Soon, NFC may be as vital to tele-health as a smooth Internet connection.

Even before the COVID-19 pandemic in 2020, tele-health sparked interest among medical professionals and patients alike. Remote appointments are increasing the availability of medical services for those who may need it the most: the disabled, the elderly, and people worried about the time and cost commitment of regular healthcare.
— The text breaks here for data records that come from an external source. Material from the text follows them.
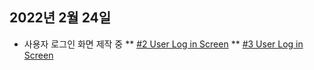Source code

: ## 2022년 2월 24일
* 사용자 로그인 화면 제작 중
** [#2 User Log in Screen](https://youtu.be/wZe-3jQ74C0)
** [#3 User Log in Screen](https://youtu.be/FGxlrpti35A)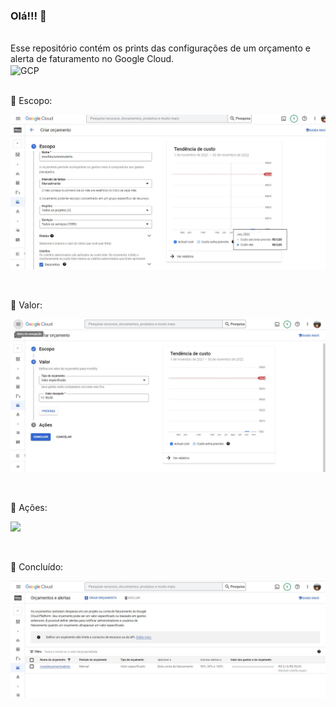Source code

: ### Olá!!! 👋

</br> 
 Esse repositório contém os prints das configurações de um orçamento e alerta de faturamento no Google Cloud.

</br> 

<div styLe="display:inline_block" >
<img align="center" alt="GCP" src="https://img.shields.io/badge/GoogleCloud-%234285F4.svg?style=for-the-badge&logo=google-cloud&logoColor=white" />
</div>

</br>

📌 Escopo:

![](img/escopo.JPG) 

</br>

📌 Valor:

![](img/valor.JPG) 

</br>

📌 Ações:

![](img/açoes.JPG) 

</br>

📌 Concluído:

![](img/concluido.JPG) 

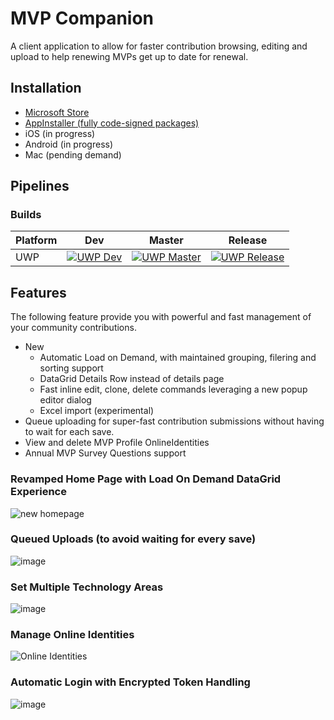 # MVP Companion 

A client application to allow for faster contribution browsing, editing and upload to help renewing MVPs get up to date for renewal.

## Installation
- [Microsoft Store](https://www.microsoft.com/store/apps/9NRXNX3WLH77)
- [AppInstaller (fully code-signed packages)]()
- iOS (in progress)
- Android (in progress)
- Mac (pending demand)

## Pipelines
### Builds
| Platform | Dev | Master | Release |
|----------|-----|--------|---------|
| UWP | [![UWP Dev](https://dev.azure.com/lance/MVP%20Companion%20Ops/_apis/build/status/UWP%20%5BDev%5D)](https://dev.azure.com/lance/MVP%20Companion%20Ops/_build/latest?definitionId=8) | [![UWP Master](https://dev.azure.com/lance/MVP%20Companion%20Ops/_apis/build/status/UWP%20%5BMaster%5D)](https://dev.azure.com/lance/MVP%20Companion%20Ops/_build/latest?definitionId=14) |  [![UWP Release](https://dev.azure.com/lance/MVP%20Companion%20Ops/_apis/build/status/UWP%20%5BRelease%5D)](https://dev.azure.com/lance/MVP%20Companion%20Ops/_build/latest?definitionId=15) |

## Features

The following feature provide you with powerful and fast management of your community contributions.

- New
  - Automatic Load on Demand, with maintained grouping, filering and sorting support
  - DataGrid Details Row instead of details page
  - Fast inline edit, clone, delete commands leveraging a new popup editor dialog
  - Excel import (experimental)
- Queue uploading for super-fast contribution submissions without having to wait for each save.
- View and delete MVP Profile OnlineIdentities
- Annual MVP Survey Questions support

### Revamped Home Page with Load On Demand DataGrid Experience
![new homepage](https://user-images.githubusercontent.com/3520532/153973369-b3a44f1d-024e-4243-a363-51054454cd09.png)

### Queued Uploads (to avoid waiting for every save)
![image](https://content.screencast.com/users/lance.mccarthy/folders/Snagit/media/054a5bfe-3d1f-4aec-b4df-1473d662e789/03.09.2018-18.36.GIF)

### Set Multiple Technology Areas
![image](https://dvlup.blob.core.windows.net/general-app-files/MVP%20Companion/MutipleTechAreas.gif)

### Manage Online Identities
![Online Identities](https://user-images.githubusercontent.com/3520532/50461434-5a614780-094c-11e9-856c-14fdfc1dd5ac.png)

### Automatic Login with Encrypted Token Handling
![image](https://dvlup.blob.core.windows.net/general-app-files/MVP%20Companion/MVP_Companion_1.7_update.gif)
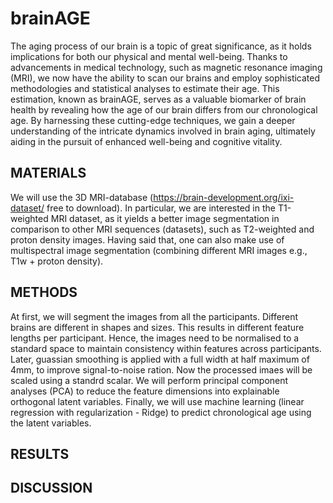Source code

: # brainAGE
The aging process of our brain is a topic of great significance, as it holds implications for both our physical and mental well-being. Thanks to advancements in medical technology, such as magnetic resonance imaging (MRI), we now have the ability to scan our brains and employ sophisticated methodologies and statistical analyses to estimate their age. This estimation, known as brainAGE, serves as a valuable biomarker of brain health by revealing how the age of our brain differs from our chronological age. By harnessing these cutting-edge techniques, we gain a deeper understanding of the intricate dynamics involved in brain aging, ultimately aiding in the pursuit of enhanced well-being and cognitive vitality. 

## MATERIALS
We will use the 3D MRI-database (https://brain-development.org/ixi-dataset/ free to download). In particular, we are interested in the T1-weighted MRI dataset, as it yields a better image segmentation in comparison to other MRI sequences (datasets), such as T2-weighted and proton density images. Having said that, one can also make use of multispectral image segmentation (combining different MRI images e.g., T1w + proton density).

## METHODS
At first, we will segment the images from all the participants. Different brains are different in shapes and sizes. This results in different feature lengths per participant. Hence, the images need to be normalised to a standard space to maintain consistency within features across participants. Later, guassian smoothing is applied with a full width at half maximum of 4mm, to improve signal-to-noise ration. Now the processed imaes will be scaled using a standrd scalar. We will perform principal component analyses (PCA) to reduce the feature dimensions into explainable orthogonal latent variables. 
Finally, we will use machine learning (linear regression with regularization - Ridge) to predict chronological age using the latent variables.

## RESULTS

## DISCUSSION

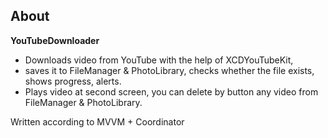 ## About

**YouTubeDownloader** 

- Downloads video from YouTube with the help of XCDYouTubeKit, 
- saves it to FileManager & PhotoLibrary, checks whether the file exists, shows progress, alerts. 
- Plays video at second screen, you can delete by button any video from FileManager & PhotoLibrary.

Written according to MVVM + Coordinator
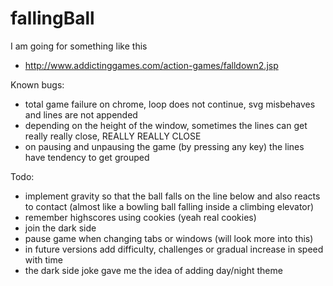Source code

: # fallingBall


I am going for something like this
* http://www.addictinggames.com/action-games/falldown2.jsp

Known bugs:
* total game failure on chrome, loop does not continue, svg misbehaves and lines are not appended
* depending on the height of the window, sometimes the lines can get really really close, REALLY REALLY CLOSE
* on pausing and unpausing the game (by pressing any key) the lines have tendency to get grouped

Todo:
* implement gravity so that the ball falls on the line below and also reacts to contact (almost like a bowling ball falling inside a climbing elevator)
* remember highscores using cookies (yeah real cookies)
* join the dark side
* pause game when changing tabs or windows (will look more into this)
* in future versions add difficulty, challenges or gradual increase in speed with time
* the dark side joke gave me the idea of adding day/night theme
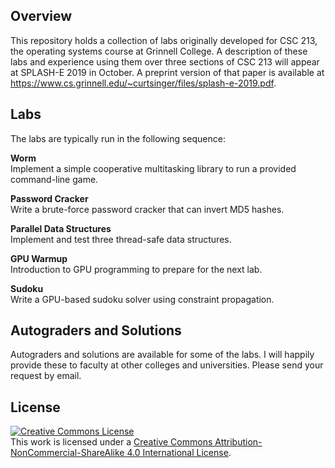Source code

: ## Overview
This repository holds a collection of labs originally developed for CSC 213, the operating systems course at Grinnell College. A description of these labs and experience using them over three sections of CSC 213 will appear at SPLASH-E 2019 in October. A preprint version of that paper is available at <https://www.cs.grinnell.edu/~curtsinger/files/splash-e-2019.pdf>.

## Labs
The labs are typically run in the following sequence:

**Worm**  
Implement a simple cooperative multitasking library to run a provided command-line game.

**Password Cracker**  
Write a brute-force password cracker that can invert MD5 hashes.

**Parallel Data Structures**  
Implement and test three thread-safe data structures.

**GPU Warmup**  
Introduction to GPU programming to prepare for the next lab.

**Sudoku**  
Write a GPU-based sudoku solver using constraint propagation.

## Autograders and Solutions
Autograders and solutions are available for some of the labs. I will happily provide these to faculty at other colleges and universities. Please send your request by email.

## License

<a rel="license" href="http://creativecommons.org/licenses/by-nc-sa/4.0/"><img alt="Creative Commons License" style="border-width:0" src="https://i.creativecommons.org/l/by-nc-sa/4.0/88x31.png" /></a><br />This work is licensed under a <a rel="license" href="http://creativecommons.org/licenses/by-nc-sa/4.0/">Creative Commons Attribution-NonCommercial-ShareAlike 4.0 International License</a>.
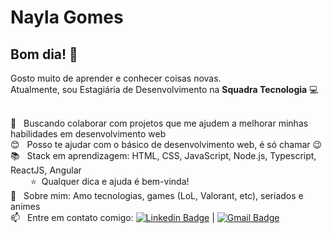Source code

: <!--
**naygo/naygo** is a ✨ _special_ ✨ repository because its `README.md` (this file) appears on your GitHub profile
-->

<!-- <img width="auto" src=""> -->

# Nayla Gomes

## Bom dia! 👋
Gosto muito de aprender e conhecer coisas novas.
<br/>Atualmente, sou Estagiária de Desenvolvimento na **Squadra Tecnologia** :computer:

 <br/> :blue_heart: &nbsp; Buscando colaborar com projetos que me ajudem a melhorar minhas habilidades em desenvolvimento web
 <br/> :blush: &nbsp; Posso te ajudar com o básico de desenvolvimento web, é só chamar :wink:
 <br/> :books: &nbsp; Stack em aprendizagem: HTML, CSS, JavaScript, Node.js, Typescript, ReactJS, Angular
 </br> &emsp;&emsp; :star: &nbsp;Qualquer dica e ajuda é bem-vinda!
 <br/> 💬  &nbsp; Sobre mim: Amo tecnologias, games (LoL, Valorant, etc), seriados e animes
 <br/> :mailbox: &nbsp; Entre em contato comigo: [![Linkedin Badge](https://img.shields.io/badge/-NaylaGomes-blue?style=flat-square&logo=Linkedin&logoColor=white&link=https://https://www.linkedin.com/in/naygo/)](https://www.linkedin.com/in/naygo/) 
| 
[![Gmail Badge](https://img.shields.io/badge/-nayla.cgs@gmail.com-c14438?style=flat-square&logo=Gmail&logoColor=white&link=mailto:nayla.cgs@gmail.com)](mailto:nayla.cgs@gmail.com)

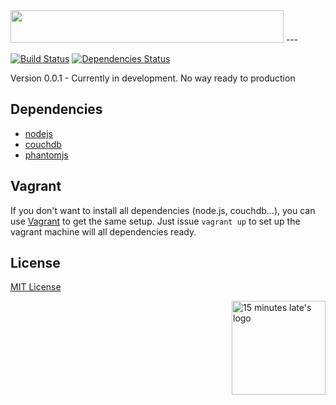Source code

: <img src="http://cl.ly/image/250G0o0L2l1o/voyeur@2x.png" width="437" height="52">
---

[![Build Status](https://secure.travis-ci.org/15minuteslate/voyeur.server.png)](http://travis-ci.org/15minuteslate/voyeur.server)
[![Dependencies Status](https://david-dm.org/15minuteslate/voyeur.server.png)](https://david-dm.org/15minuteslate/voyeur.server)

Version 0.0.1 - Currently in development. No way ready to production


## Dependencies

 - [nodejs](https://github.com/joyent/node)
 - [couchdb](https://github.com/apache/couchdb)
 - [phantomjs](https://github.com/ariya/phantomjs)

## Vagrant
If you don't want to install all dependencies (node.js, couchdb…), you can use [Vagrant](https://github.com/mitchellh/vagrant) to get the same setup.
Just issue `vagrant up` to set up the vagrant machine will all dependencies ready.

## License
[MIT License](http://15minuteslate.mit-license.org)

<a href="http://15minuteslate.net">
  <img align="right" src="http://f.cl.ly/items/240m3E2N2b1k1m2S0a3y/Slice%201@2x.png" width="150px" height="150" alt="15 minutes late's logo" title="15 minutes late"/>
</a>
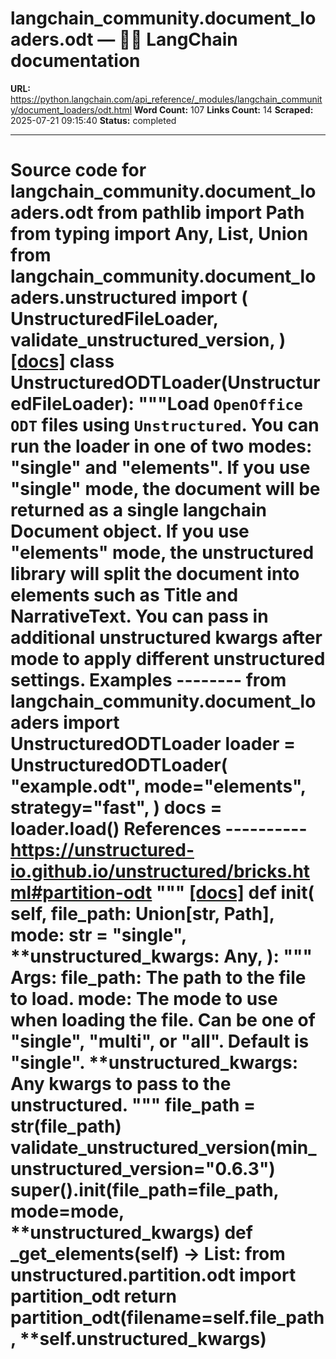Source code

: # langchain_community.document_loaders.odt — 🦜🔗 LangChain  documentation

**URL:** https://python.langchain.com/api_reference/_modules/langchain_community/document_loaders/odt.html
**Word Count:** 107
**Links Count:** 14
**Scraped:** 2025-07-21 09:15:40
**Status:** completed

---

# Source code for langchain\_community.document\_loaders.odt               from pathlib import Path     from typing import Any, List, Union          from langchain_community.document_loaders.unstructured import (         UnstructuredFileLoader,         validate_unstructured_version,     )                              [[docs]](https://python.langchain.com/api_reference/community/document_loaders/langchain_community.document_loaders.odt.UnstructuredODTLoader.html#langchain_community.document_loaders.odt.UnstructuredODTLoader)     class UnstructuredODTLoader(UnstructuredFileLoader):         """Load `OpenOffice ODT` files using `Unstructured`.              You can run the loader in one of two modes: "single" and "elements".         If you use "single" mode, the document will be returned as a single         langchain Document object. If you use "elements" mode, the unstructured         library will split the document into elements such as Title and NarrativeText.         You can pass in additional unstructured kwargs after mode to apply         different unstructured settings.              Examples         --------         from langchain_community.document_loaders import UnstructuredODTLoader              loader = UnstructuredODTLoader(             "example.odt", mode="elements", strategy="fast",         )         docs = loader.load()              References         ----------         https://unstructured-io.github.io/unstructured/bricks.html#partition-odt         """                         [[docs]](https://python.langchain.com/api_reference/community/document_loaders/langchain_community.document_loaders.odt.UnstructuredODTLoader.html#langchain_community.document_loaders.odt.UnstructuredODTLoader.__init__)         def __init__(             self,             file_path: Union[str, Path],             mode: str = "single",             **unstructured_kwargs: Any,         ):             """                  Args:                 file_path: The path to the file to load.                 mode: The mode to use when loading the file. Can be one of "single",                     "multi", or "all". Default is "single".                 **unstructured_kwargs: Any kwargs to pass to the unstructured.             """             file_path = str(file_path)             validate_unstructured_version(min_unstructured_version="0.6.3")             super().__init__(file_path=file_path, mode=mode, **unstructured_kwargs)                             def _get_elements(self) -> List:             from unstructured.partition.odt import partition_odt                  return partition_odt(filename=self.file_path, **self.unstructured_kwargs)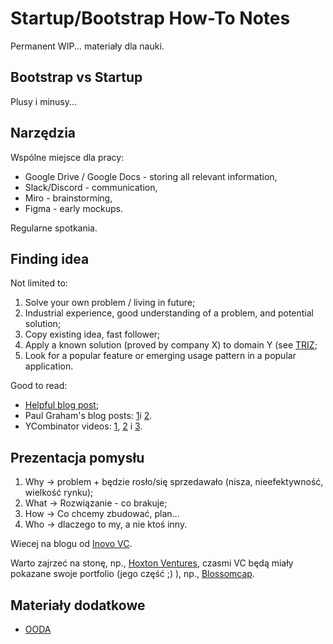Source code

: # Startup/Bootstrap How-To Notes

Permanent WIP... materiały dla nauki.

## Bootstrap vs Startup

Plusy i minusy...

## Narzędzia

Wspólne miejsce dla pracy:

- Google Drive / Google Docs - storing all relevant information,
- Slack/Discord - communication,
- Miro - brainstorming,
- Figma - early mockups.

Regularne spotkania.

## Finding idea

Not limited to:

1. Solve your own problem / living in future;
2. Industrial experience, good understanding of a problem, and potential solution;
3. Copy existing idea, fast follower;
4. Apply a known solution (proved by company X) to domain Y (see [TRIZ](https://en.wikipedia.org/wiki/TRIZ);
5. Look for a popular feature or emerging usage pattern in a popular application.

Good to read:

- [Helpful blog post](https://liorn.substack.com/p/a-summary-of-my-learnings-on-how);
- Paul Graham's blog posts: [1](http://www.paulgraham.com/startupideas.html)i [2](http://www.paulgraham.com/schlep.html).
- YCombinator videos: [1](https://www.youtube.com/watch?v=uvw-u99yj8w), [2](https://www.youtube.com/watch?v=vDXkpJw16os) i [3](https://www.youtube.com/watch?v=Th8JoIan4dg).

## Prezentacja pomysłu

1. Why -> problem + będzie rosło/się sprzedawało (nisza, nieefektywność, wielkość rynku);
2. What -> Rozwiązanie - co brakuje;
3. How -> Co chcemy zbudować, plan...
4. Who -> dlaczego to my, a nie ktoś inny.

Wiecej na blogu od [Inovo VC](https://medium.com/inside-inovo/the-not-so-secret-secret-to-getting-investors-interested-in-your-tech-d78e124cfe05).

Warto zajrzeć na stonę, np., [Hoxton Ventures](https://www.hoxtonventures.com/philosophy/), czasmi VC będą miały pokazane swoje portfolio (jego część ;) ), np., [Blossomcap](https://www.blossomcap.com/portfolio).

## Materiały dodatkowe

- [OODA](https://en.wikipedia.org/wiki/OODA_loop)
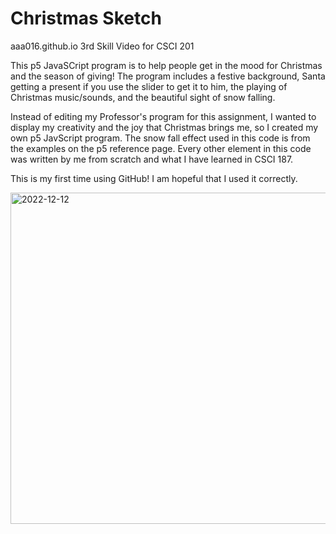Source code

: # Christmas Sketch

aaa016.github.io
3rd Skill Video for CSCI 201

This p5 JavaSCript program is to help people get in the mood for Christmas and the season of giving!  The program includes a festive background, Santa getting a present if you use the slider to get it to him, the playing of Christmas music/sounds, and the beautiful sight of snow falling.

Instead of editing my Professor's program for this assignment, I wanted to display my creativity and the joy that Christmas brings me, so I created my own p5 JavScript program.  The snow fall effect used in this code is from the examples on the p5 reference page.  Every other element in this code was written by me from scratch and what I have learned in CSCI 187.  

This is my first time using GitHub! I am hopeful that I used it correctly.

<img width="530" alt="2022-12-12" src="https://user-images.githubusercontent.com/120137132/207154727-31e79ad9-8017-491b-afe0-299f306fdeef.png">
One of these tele-health advancements comes NFC-equipped– and it can help manage chronic conditions such as disabilities, heart disease, and more.

Remote Patient Monitoring (RPM) is an emerging technology that tracks the patient’s health metrics (think body temperature, blood pressure, glucose levels, and weight) and shares them with their physician. This allows doctors to know right away if a patient is approaching worrying levels of a certain measurement and provides a clearer and more accurate portrait of patient health in general.

If you’re having a hard time imagining this, here is an example: a US-based manufacturer is offering a line of various health sensor patches equipped with NFC tags. These wearable patches are self-adhesive and no more uncomfortable than normal bandages, but with a simple tap, you can monitor your glucose levels or your resting heart rate. Your NFC-enabled device (usually a smartphone or tablet) then shows your data, so you can view it yourself and send it to your physician.

There are multiple reasons NFC is the best technology for this very important task. First, NFC technology is relatively cheap, keeping manufacturing costs and therefore purchasing costs low. Second, because NFC is so self-sustaining, it does not need a battery or power supply, allowing for lightweight, wearable technology. Finally, NFC is user-friendly with its one-tap interface, and is also designed to sync up with other devices that fit the NFC Forum’s Personal Health Device Communication (PHDC) Technical Specification.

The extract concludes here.